Try camping. I'v got a house I carry from stripper fishin' at smith mt lake, VA. to a king fishin' trip in SC.  A.C., micro., and my own SMELL.what could be better!


----------



## b3butner (Oct 1, 2003)

Fireturk1,
Yea,yea next you will be sayin' you caught a king.


----------



## SaltyDog (Jul 13, 2004)

fireturk1 said:


> Try camping. I'v got a house I carry from stripper fishin' at smith mt lake, VA. to a king fishin' trip in SC.  A.C., micro., and my own SMELL.what could be better!

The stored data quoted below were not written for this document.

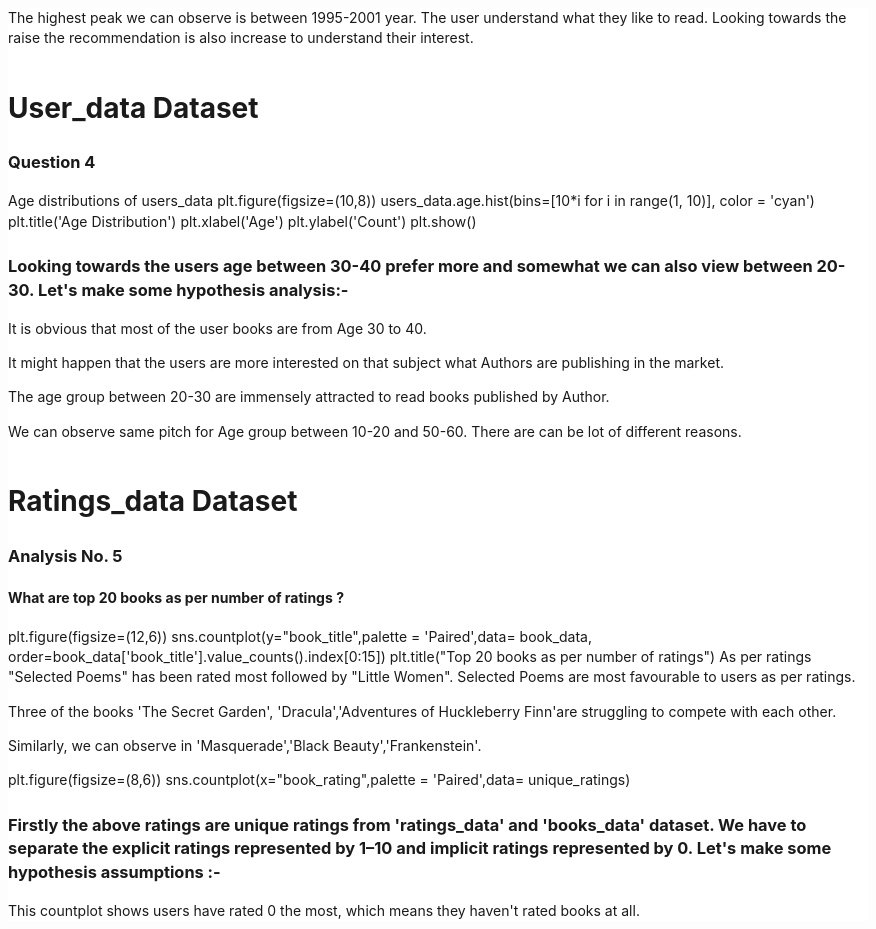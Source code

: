 The highest peak we can observe is between 1995-2001 year. The user understand what they like to read. Looking towards the raise the recommendation is also increase to understand their interest. 
# User_data Dataset
### Question 4 
Age distributions of users_data
plt.figure(figsize=(10,8))
users_data.age.hist(bins=[10*i for i in range(1, 10)], color = 'cyan')     
plt.title('Age Distribution')
plt.xlabel('Age')
plt.ylabel('Count')
plt.show()
### Looking towards the users age between 30-40 prefer more and somewhat we can also view between 20-30. Let's make some hypothesis analysis:-

It is obvious that most of the user books are from Age 30 to 40.

It might happen that the users are more interested on that subject what Authors are publishing in the market.

The age group between 20-30 are immensely attracted to read books published by Author.

We can observe same pitch for Age group between 10-20 and 50-60. There are can be lot of different reasons. 
# Ratings_data Dataset
### Analysis No. 5

#### What are top 20 books as per number of ratings ? 
plt.figure(figsize=(12,6))
sns.countplot(y="book_title",palette = 'Paired',data= book_data, order=book_data['book_title'].value_counts().index[0:15])
plt.title("Top 20 books as per number of ratings")
As per ratings "Selected Poems" has been rated most followed by "Little Women".
Selected Poems are most favourable to users as per ratings.

Three of the books 'The Secret Garden', 'Dracula','Adventures of Huckleberry Finn'are struggling to compete with each other.

Similarly, we can observe in 'Masquerade','Black Beauty','Frankenstein'.


plt.figure(figsize=(8,6))
sns.countplot(x="book_rating",palette = 'Paired',data= unique_ratings)
### Firstly the above ratings are unique ratings from 'ratings_data' and 'books_data' dataset. We have to separate the explicit ratings represented by 1–10 and implicit ratings represented by 0. Let's make some hypothesis assumptions :-

This countplot shows users have rated 0 the most, which means they haven't rated books at all.
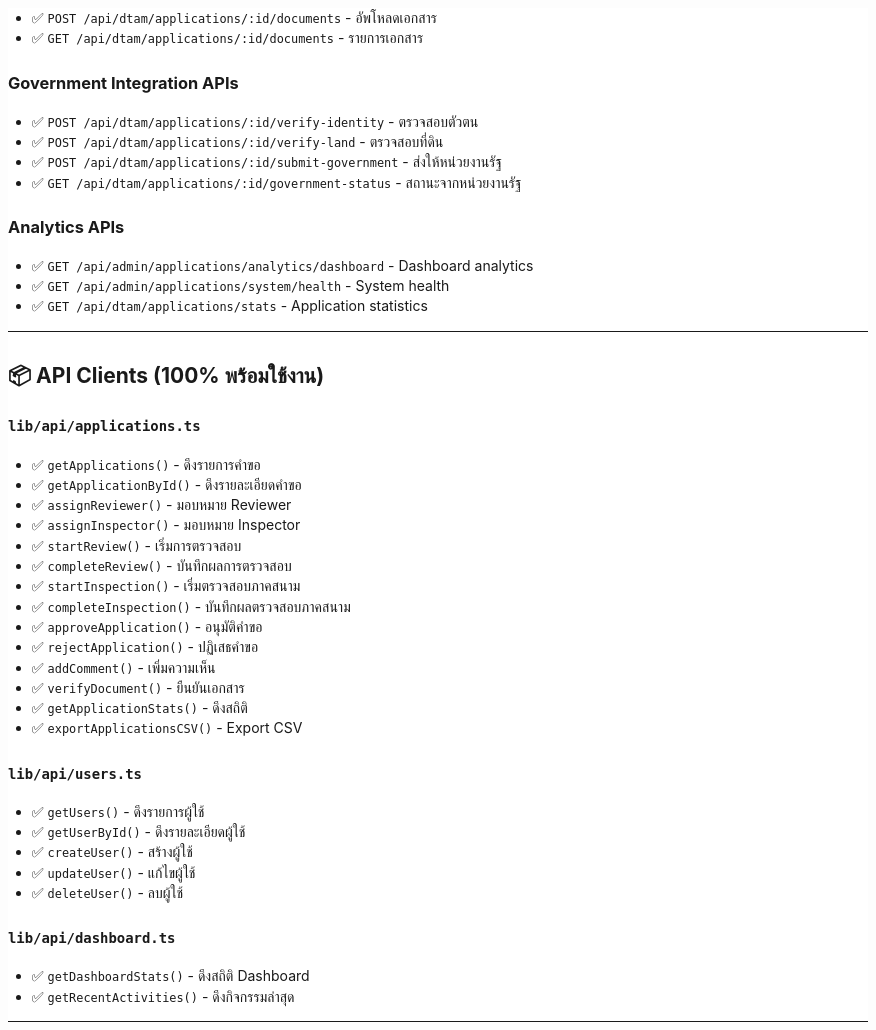 - ✅ `POST /api/dtam/applications/:id/documents` - อัพโหลดเอกสาร
- ✅ `GET /api/dtam/applications/:id/documents` - รายการเอกสาร

### Government Integration APIs

- ✅ `POST /api/dtam/applications/:id/verify-identity` - ตรวจสอบตัวตน
- ✅ `POST /api/dtam/applications/:id/verify-land` - ตรวจสอบที่ดิน
- ✅ `POST /api/dtam/applications/:id/submit-government` - ส่งให้หน่วยงานรัฐ
- ✅ `GET /api/dtam/applications/:id/government-status` - สถานะจากหน่วยงานรัฐ

### Analytics APIs

- ✅ `GET /api/admin/applications/analytics/dashboard` - Dashboard analytics
- ✅ `GET /api/admin/applications/system/health` - System health
- ✅ `GET /api/dtam/applications/stats` - Application statistics

---

## 📦 API Clients (100% พร้อมใช้งาน)

### `lib/api/applications.ts`

- ✅ `getApplications()` - ดึงรายการคำขอ
- ✅ `getApplicationById()` - ดึงรายละเอียดคำขอ
- ✅ `assignReviewer()` - มอบหมาย Reviewer
- ✅ `assignInspector()` - มอบหมาย Inspector
- ✅ `startReview()` - เริ่มการตรวจสอบ
- ✅ `completeReview()` - บันทึกผลการตรวจสอบ
- ✅ `startInspection()` - เริ่มตรวจสอบภาคสนาม
- ✅ `completeInspection()` - บันทึกผลตรวจสอบภาคสนาม
- ✅ `approveApplication()` - อนุมัติคำขอ
- ✅ `rejectApplication()` - ปฏิเสธคำขอ
- ✅ `addComment()` - เพิ่มความเห็น
- ✅ `verifyDocument()` - ยืนยันเอกสาร
- ✅ `getApplicationStats()` - ดึงสถิติ
- ✅ `exportApplicationsCSV()` - Export CSV

### `lib/api/users.ts`

- ✅ `getUsers()` - ดึงรายการผู้ใช้
- ✅ `getUserById()` - ดึงรายละเอียดผู้ใช้
- ✅ `createUser()` - สร้างผู้ใช้
- ✅ `updateUser()` - แก้ไขผู้ใช้
- ✅ `deleteUser()` - ลบผู้ใช้

### `lib/api/dashboard.ts`

- ✅ `getDashboardStats()` - ดึงสถิติ Dashboard
- ✅ `getRecentActivities()` - ดึงกิจกรรมล่าสุด

---
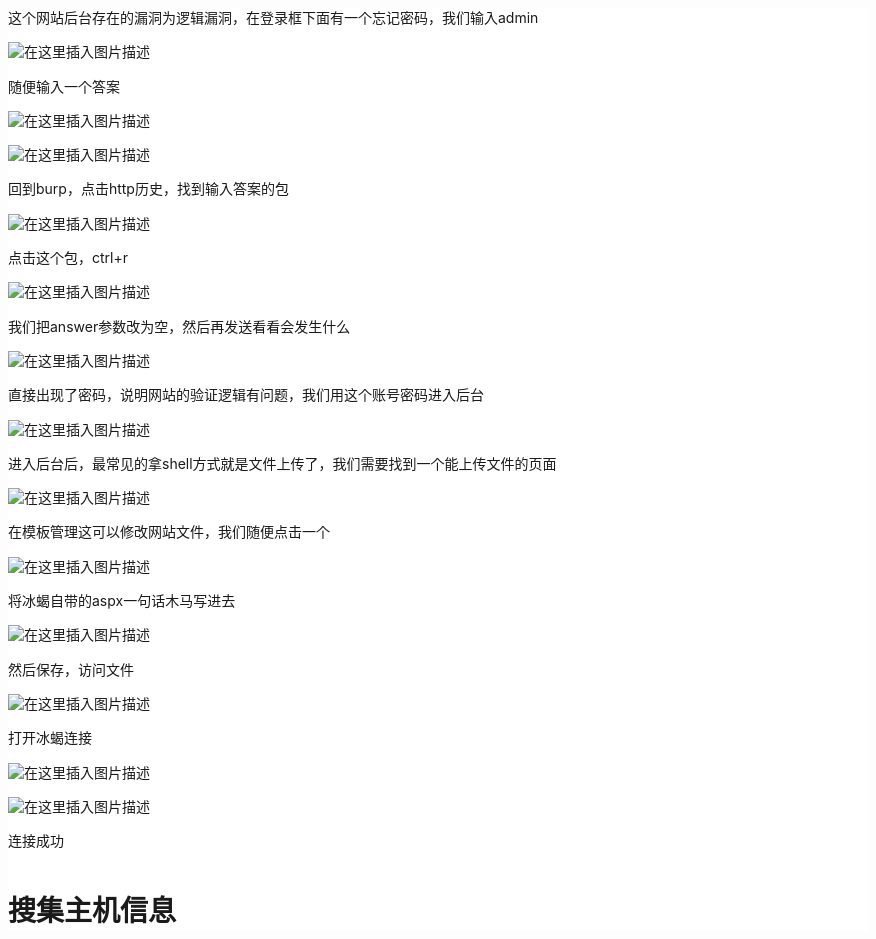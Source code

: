 这个网站后台存在的漏洞为逻辑漏洞，在登录框下面有一个忘记密码，我们输入admin

![在这里插入图片描述](https://img-blog.csdnimg.cn/f5185026e05348f1a1c6f26a9fb3a272.png)

随便输入一个答案

![在这里插入图片描述](https://img-blog.csdnimg.cn/ec5b6fb2f7164a39abd764dcc0605355.png)

![在这里插入图片描述](https://img-blog.csdnimg.cn/06435d2c4aba4b548f3ad63ac88c000b.png)

回到burp，点击http历史，找到输入答案的包

![在这里插入图片描述](https://img-blog.csdnimg.cn/bd4cd43ca473454d9d3b864e1f76e2ae.png)


点击这个包，ctrl+r

![在这里插入图片描述](https://img-blog.csdnimg.cn/e18e1c00f0074a51aff5ea6d01a5d697.png)


我们把answer参数改为空，然后再发送看看会发生什么

![在这里插入图片描述](https://img-blog.csdnimg.cn/4efe46b06c0f42d582a90a65b70afa93.png)

直接出现了密码，说明网站的验证逻辑有问题，我们用这个账号密码进入后台

![在这里插入图片描述](https://img-blog.csdnimg.cn/2fd48547267e409bab89dc0c93d8e7bb.png)

进入后台后，最常见的拿shell方式就是文件上传了，我们需要找到一个能上传文件的页面

![在这里插入图片描述](https://img-blog.csdnimg.cn/81d498fa6c4f473a80c1fcb1d6c95e95.png)

在模板管理这可以修改网站文件，我们随便点击一个

![在这里插入图片描述](https://img-blog.csdnimg.cn/5b9a3892cada469282ca04989e1d3b69.png)

将冰蝎自带的aspx一句话木马写进去

![在这里插入图片描述](https://img-blog.csdnimg.cn/3572c7d0771346e1a635b50dcf1c80b9.png)

然后保存，访问文件

![在这里插入图片描述](https://img-blog.csdnimg.cn/3fb54abb188d45cd85ea1212d10569fd.png)

打开冰蝎连接

![在这里插入图片描述](https://img-blog.csdnimg.cn/973b8bc6f8244631b24fb6c39b2a2f5b.png)

![在这里插入图片描述](https://img-blog.csdnimg.cn/1dcd8f551ea140d5906f18b07c447a71.png)

连接成功

# 搜集主机信息
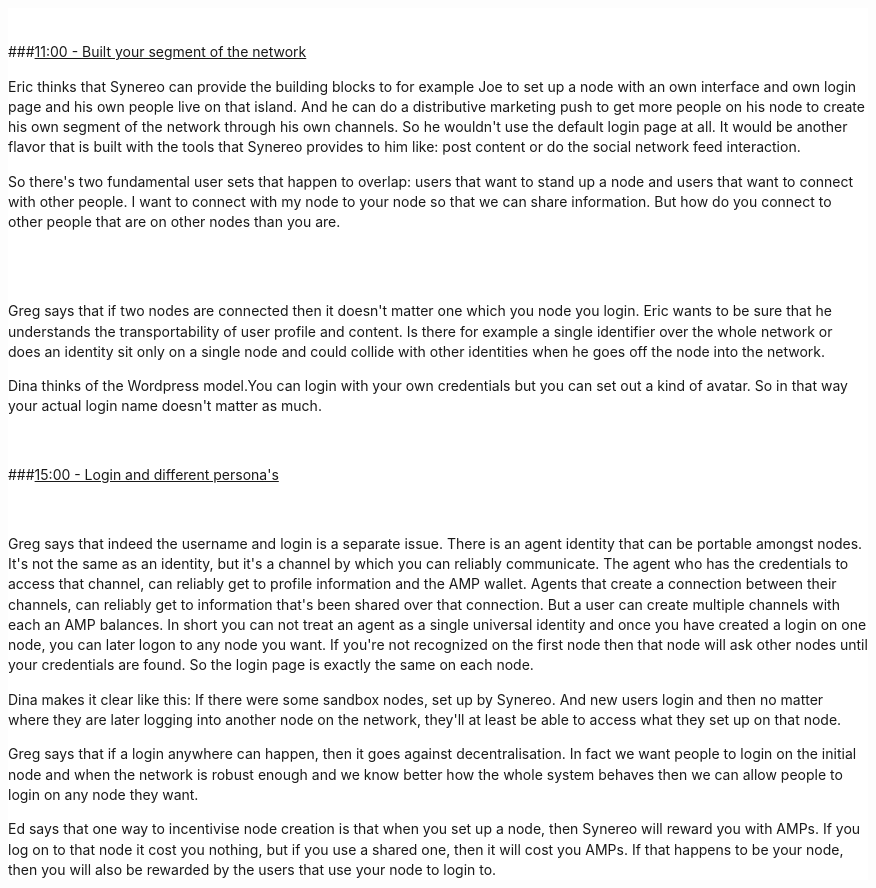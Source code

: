 <br>

###[11:00 - Built your segment of the network](https://www.youtube.com/watch?v=tTMDtmkxID4&t=11m10s)<br>

Eric thinks that Synereo can provide the building blocks to for example Joe to set up a node with an own interface and own login page and his own people live on that island. And he can do a distributive marketing push to get more people on his node to create his own segment of the network through his own channels. So he wouldn't use the default login page at all. It would be another flavor that is built with the tools that Synereo provides to him like: post content or do the social network feed interaction.<br>

So there's two fundamental user sets that happen to overlap: users that want to stand up a node and users that want to connect with other people. I want to connect with my node to your node so that we can share information. But how do you connect to other people that are on other nodes than you are.

<br>

<br>

Greg says that if two nodes are connected then it doesn't matter one which you node you login. Eric wants to be sure that he understands the transportability of user profile and content. Is there for example a single identifier over the whole network or does an identity sit only on a single node and could collide with other identities when he goes off the node into the network.

Dina thinks of the Wordpress model.You can login with your own credentials but you can set out a kind of avatar. So in that way your actual login name doesn't matter as much.

<br>

###[15:00 - Login and different persona's](https://www.youtube.com/watch?v=tTMDtmkxID4&t=15m00s)<br>

<br>

Greg says that indeed the username and login is a separate issue. There is an agent identity that can be portable amongst nodes. It's not the same as an identity, but it's a channel by which you can reliably communicate. The agent who has the credentials to access that channel, can reliably get to profile information and the AMP wallet. Agents that create a connection between their channels, can reliably get to information that's been shared over that connection. But a user can create multiple channels with each an AMP balances. In short you can not treat an agent as a single universal identity and once you have created a login on one node, you can later logon to any node you want. If you're not recognized on the first node then that node will ask other nodes until your credentials are found. So the login page is exactly the same on each node.

Dina makes it clear like this: If there were some sandbox nodes, set up by Synereo. And new users login and then no matter where they are later logging into another node on the network, they'll at least be able to access what they set up on that node.

Greg says that if a login anywhere can happen, then it goes against decentralisation. In fact we want people to login on the initial node and when the network is robust enough and we know better how the whole system behaves then we can allow people to login on any node they want.

Ed says that one way to incentivise node creation is that when you set up a node, then Synereo will reward you with AMPs. If you log on to that node it cost you nothing, but if you use a shared one, then it will cost you AMPs. If that happens to be your node, then you will also be rewarded by the users that use your node to login to.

Hot tub, plasma TV with surround sound, dishwasher, deck on the ocean, cable, fish cleaning table with running water, pool, king-size bed, clean linen and towels each day, room to walk without bumping into each other, just to name a few.


----------



## the rhondel (Feb 6, 2003)

OUCH!!......  .....actually it sounds like my brother-in-laws place up at Smith Mt where I'm suppose to be right now for a family reunion.My youngin has strep so guess who's baby sittin while mama goes(good thing SB aint far for me).Right off his dock is one of the hot spots for striper too.And yeah ,he rents it out if interested.....the R


----------



## dynodave (Aug 11, 2004)

*smith mountain*

hey rhon i live only 20 mins. from the mountain and can be on the water in 30 mins. went last sunday caught 3 nice smallies. dynodave


----------



## the rhondel (Feb 6, 2003)

Well Dynodave.....if ya hear a bunch of hootin and hollerin coming from the clubhouse 'round 3 ,thats that pack of ******** from my wifes side.After all these years you would think they would learn to handle that "springwater"    .....and they better bring me some back  ......the R


----------



## in2win (Dec 18, 2003)

*Kenny,*

Since selling out in Frisco in '91 I've stayed in three places.

1. Above Hatteras Harbour Marina.
Great place to stay,no complaints.

2. Rented the same house in Avon through Outer Beaches Reality for a number of years, no complaints.

3. Stayed with you quys more than a few times and wouldn't recomend your place to anyone,only because it would be like giving up your secret spot on the beach and SOMEONE ELSE MIGHT EAT UP ALL OF JODY'S FOOKIN TURKEY  See you guys soon.

CATCHEMUP,

Mike


----------



## Drumdum (Jan 6, 2003)

in2win said:


> Since selling out in Frisco in '91 I've stayed in three places.
> 
> 1. Above Hatteras Harbour Marina.
> Great place to stay,no complaints.
> ...


 Yeap,hope Avon Pier will allow ya to eat the "fookin turkey" this yr..


----------